Semsis is a library for semantic similarity search. It is designed to focus on the following goals:
- Simplicity: This library is not rich or complex and implements only the minimum necessary for semantic search.
- Maintainability: Unit tests, docstrings, and type hints are all available.
- Extensibility: Additional code can be implemented as needed easily.
- Efficiency: Billion-scale indexes can be constructed efficiently. See docs/technical_notes.rst for details.
- faiss (see INSTALL.md)
- The other requirements are defined in
pyproject.toml
and can be installed viapip install ./
.
git clone https://github.com/de9uch1/semsis.git
cd semsis/
pip install ./
You can see the example of text search in end2end_test.py.
Note that this example is not optimized for billion-scale index construction. If you find the efficient implementation, please see semsis/cli/README.rst.
- Encode the sentences and store in a key--value store.
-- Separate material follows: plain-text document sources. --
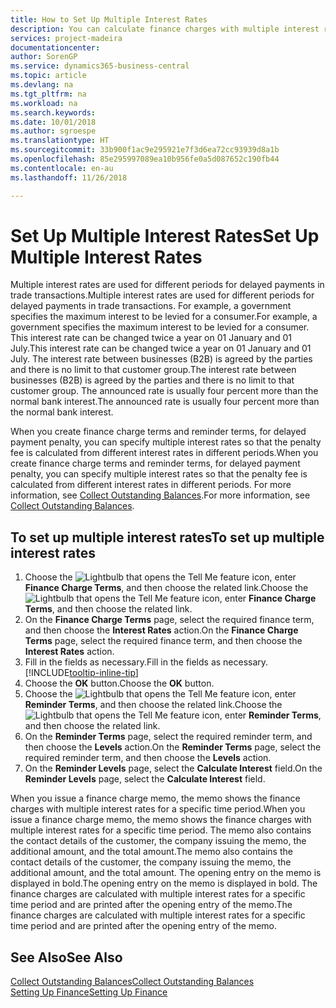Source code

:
 ```yaml
---
title: How to Set Up Multiple Interest Rates
description: You can calculate finance charges with multiple interest rates for a specific period. The interest calculation is similar for all financial charges, with variation only in the rate of interest for a specific period.
services: project-madeira
documentationcenter: 
author: SorenGP
ms.service: dynamics365-business-central
ms.topic: article
ms.devlang: na
ms.tgt_pltfrm: na
ms.workload: na
ms.search.keywords: 
ms.date: 10/01/2018
ms.author: sgroespe
ms.translationtype: HT
ms.sourcegitcommit: 33b900f1ac9e295921e7f3d6ea72cc93939d8a1b
ms.openlocfilehash: 85e295997089ea10b956fe0a5d087652c190fb44
ms.contentlocale: en-au
ms.lasthandoff: 11/26/2018

---
```

# <a name="set-up-multiple-interest-rates"></a><span data-ttu-id="f456e-104">Set Up Multiple Interest Rates</span><span class="sxs-lookup"><span data-stu-id="f456e-104">Set Up Multiple Interest Rates</span></span>
<span data-ttu-id="f456e-105">Multiple interest rates are used for different periods for delayed payments in trade transactions.</span><span class="sxs-lookup"><span data-stu-id="f456e-105">Multiple interest rates are used for different periods for delayed payments in trade transactions.</span></span> <span data-ttu-id="f456e-106">For example, a government specifies the maximum interest to be levied for a consumer.</span><span class="sxs-lookup"><span data-stu-id="f456e-106">For example, a government specifies the maximum interest to be levied for a consumer.</span></span> <span data-ttu-id="f456e-107">This interest rate can be changed twice a year on 01 January and 01 July.</span><span class="sxs-lookup"><span data-stu-id="f456e-107">This interest rate can be changed twice a year on 01 January and 01 July.</span></span> <span data-ttu-id="f456e-108">The interest rate between businesses (B2B) is agreed by the parties and there is no limit to that customer group.</span><span class="sxs-lookup"><span data-stu-id="f456e-108">The interest rate between businesses (B2B) is agreed by the parties and there is no limit to that customer group.</span></span> <span data-ttu-id="f456e-109">The announced rate is usually four percent more than the normal bank interest.</span><span class="sxs-lookup"><span data-stu-id="f456e-109">The announced rate is usually four percent more than the normal bank interest.</span></span>

<span data-ttu-id="f456e-110">When you create finance charge terms and reminder terms, for delayed payment penalty, you can specify multiple interest rates so that the penalty fee is calculated from different interest rates in different periods.</span><span class="sxs-lookup"><span data-stu-id="f456e-110">When you create finance charge terms and reminder terms, for delayed payment penalty, you can specify multiple interest rates so that the penalty fee is calculated from different interest rates in different periods.</span></span> <span data-ttu-id="f456e-111">For more information, see [Collect Outstanding Balances](receivables-collect-outstanding-balances.md).</span><span class="sxs-lookup"><span data-stu-id="f456e-111">For more information, see [Collect Outstanding Balances](receivables-collect-outstanding-balances.md).</span></span>

## <a name="to-set-up-multiple-interest-rates"></a><span data-ttu-id="f456e-112">To set up multiple interest rates</span><span class="sxs-lookup"><span data-stu-id="f456e-112">To set up multiple interest rates</span></span>  
1.  <span data-ttu-id="f456e-113">Choose the ![Lightbulb that opens the Tell Me feature](media/ui-search/search_small.png "Tell me what you want to do") icon, enter **Finance Charge Terms**, and then choose the related link.</span><span class="sxs-lookup"><span data-stu-id="f456e-113">Choose the ![Lightbulb that opens the Tell Me feature](media/ui-search/search_small.png "Tell me what you want to do") icon, enter **Finance Charge Terms**, and then choose the related link.</span></span>  
2.  <span data-ttu-id="f456e-114">On the **Finance Charge Terms** page, select the required finance term, and then choose the **Interest Rates** action.</span><span class="sxs-lookup"><span data-stu-id="f456e-114">On the **Finance Charge Terms** page, select the required finance term, and then choose the **Interest Rates** action.</span></span>  
3.  <span data-ttu-id="f456e-115">Fill in the fields as necessary.</span><span class="sxs-lookup"><span data-stu-id="f456e-115">Fill in the fields as necessary.</span></span> [!INCLUDE[tooltip-inline-tip](includes/tooltip-inline-tip_md.md)]
4.  <span data-ttu-id="f456e-116">Choose the **OK** button.</span><span class="sxs-lookup"><span data-stu-id="f456e-116">Choose the **OK** button.</span></span>  
5.  <span data-ttu-id="f456e-117">Choose the ![Lightbulb that opens the Tell Me feature](media/ui-search/search_small.png "Tell me what you want to do") icon, enter **Reminder Terms**, and then choose the related link.</span><span class="sxs-lookup"><span data-stu-id="f456e-117">Choose the ![Lightbulb that opens the Tell Me feature](media/ui-search/search_small.png "Tell me what you want to do") icon, enter **Reminder Terms**, and then choose the related link.</span></span>  
6.  <span data-ttu-id="f456e-118">On the **Reminder Terms** page, select the required reminder term, and then choose the **Levels** action.</span><span class="sxs-lookup"><span data-stu-id="f456e-118">On the **Reminder Terms** page, select the required reminder term, and then choose the **Levels** action.</span></span>  
7.  <span data-ttu-id="f456e-119">On the **Reminder Levels** page, select the **Calculate Interest** field.</span><span class="sxs-lookup"><span data-stu-id="f456e-119">On the **Reminder Levels** page, select the **Calculate Interest** field.</span></span>  

<span data-ttu-id="f456e-120">When you issue a finance charge memo, the memo shows the finance charges with multiple interest rates for a specific time period.</span><span class="sxs-lookup"><span data-stu-id="f456e-120">When you issue a finance charge memo, the memo shows the finance charges with multiple interest rates for a specific time period.</span></span> <span data-ttu-id="f456e-121">The memo also contains the contact details of the customer, the company issuing the memo, the additional amount, and the total amount.</span><span class="sxs-lookup"><span data-stu-id="f456e-121">The memo also contains the contact details of the customer, the company issuing the memo, the additional amount, and the total amount.</span></span> <span data-ttu-id="f456e-122">The opening entry on the memo is displayed in bold.</span><span class="sxs-lookup"><span data-stu-id="f456e-122">The opening entry on the memo is displayed in bold.</span></span> <span data-ttu-id="f456e-123">The finance charges are calculated with multiple interest rates for a specific time period and are printed after the opening entry of the memo.</span><span class="sxs-lookup"><span data-stu-id="f456e-123">The finance charges are calculated with multiple interest rates for a specific time period and are printed after the opening entry of the memo.</span></span>  

## <a name="see-also"></a><span data-ttu-id="f456e-124">See Also</span><span class="sxs-lookup"><span data-stu-id="f456e-124">See Also</span></span>  
[<span data-ttu-id="f456e-125">Collect Outstanding Balances</span><span class="sxs-lookup"><span data-stu-id="f456e-125">Collect Outstanding Balances</span></span>](receivables-collect-outstanding-balances.md)  
[<span data-ttu-id="f456e-126">Setting Up Finance</span><span class="sxs-lookup"><span data-stu-id="f456e-126">Setting Up Finance</span></span>](finance-setup-finance.md)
from semsis.encoder import SentenceEncoder
from semsis.kvstore import KVStore
from semsis.retriever import RetrieverFaissCPU
import math
import numpy as np
TEXT = [
"They listen to jazz and he likes jazz piano like Bud Powell.",
"I really like fruites, especially I love grapes.",
"I am interested in the k-nearest-neighbor search.",
"The numpy.squeeze() function is used to remove single-dimensional entries from the shape of an array.",
"This content is restricted.",
]
QUERYS = [
"I've implemented some k-nearest-neighbor search algorithms.",
"I often listen to jazz and I have many CDs which Bud Powell played.",
"I am interested in the k-nearest-neighbor search.",
]
KVSTORE_PATH = "./kv.bin"
INDEX_PATH = "./index.bin"
INDEX_CONFIG_PATH = "./cfg.yaml"
MODEL = "bert-base-uncased"
REPRESENTATION = "avg"
BATCH_SIZE = 2
encoder = SentenceEncoder.build(MODEL, REPRESENTATION)
dim = encoder.get_embed_dim()
num_sentences = len(TEXT)
with KVStore.open(KVSTORE_PATH, mode="w") as kvstore:
# Initialize the kvstore.
kvstore.new(dim)
for i in range(math.ceil(num_sentences / BATCH_SIZE)):
b, e = i * BATCH_SIZE, min((i + 1) * BATCH_SIZE, num_sentences)
sentence_vectors = encoder.encode(TEXT[b:e]).numpy()
kvstore.add(sentence_vectors)
- Next, read the key--value store and build the kNN index.
with KVStore.open(KVSTORE_PATH, mode="r") as kvstore:
retriever = RetrieverFaissCPU.build(RetrieverFaissCPU.Config(dim))
retriever.train(kvstore.key[:])
retriever.add(kvstore.key[:], kvstore.value[:])
retriever.save(INDEX_PATH, INDEX_CONFIG_PATH)
- Query.
retriever = RetrieverFaissCPU.load(INDEX_PATH, INDEX_CONFIG_PATH)
query_vectors = encoder.encode(QUERYS).numpy()
distances, indices = retriever.search(query_vectors, k=1)
assert indices.squeeze(1).tolist() == [2, 0, 2]
assert np.isclose(distances[2, 0], 0.0)
Command line scripts are carefully designed to run efficiently for the billion-scale search. See semsis/cli/README.rst.
This library is published under the MIT-license.